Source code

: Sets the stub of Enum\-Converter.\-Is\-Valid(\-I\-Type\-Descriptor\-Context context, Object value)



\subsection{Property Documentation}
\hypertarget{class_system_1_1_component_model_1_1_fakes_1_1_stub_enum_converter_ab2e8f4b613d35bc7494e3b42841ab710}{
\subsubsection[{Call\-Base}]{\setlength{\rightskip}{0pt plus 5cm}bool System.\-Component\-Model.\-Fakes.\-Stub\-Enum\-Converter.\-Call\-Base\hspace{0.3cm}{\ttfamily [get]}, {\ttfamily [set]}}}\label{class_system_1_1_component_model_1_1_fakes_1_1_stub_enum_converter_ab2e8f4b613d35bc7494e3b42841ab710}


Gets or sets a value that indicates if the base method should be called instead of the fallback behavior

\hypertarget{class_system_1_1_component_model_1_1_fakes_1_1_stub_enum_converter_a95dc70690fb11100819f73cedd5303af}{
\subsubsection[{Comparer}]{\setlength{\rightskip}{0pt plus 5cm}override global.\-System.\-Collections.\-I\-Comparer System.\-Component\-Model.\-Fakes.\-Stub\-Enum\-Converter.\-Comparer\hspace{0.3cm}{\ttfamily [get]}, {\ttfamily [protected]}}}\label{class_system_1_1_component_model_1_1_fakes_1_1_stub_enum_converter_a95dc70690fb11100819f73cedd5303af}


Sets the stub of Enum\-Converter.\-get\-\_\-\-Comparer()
--
### Work request
When a line in the records holds the string "hypertarget", copy that line.

### Result of this task
\hypertarget{class_system_1_1_component_model_1_1_fakes_1_1_stub_enum_converter_ab2e8f4b613d35bc7494e3b42841ab710}{
\hypertarget{class_system_1_1_component_model_1_1_fakes_1_1_stub_enum_converter_a95dc70690fb11100819f73cedd5303af}{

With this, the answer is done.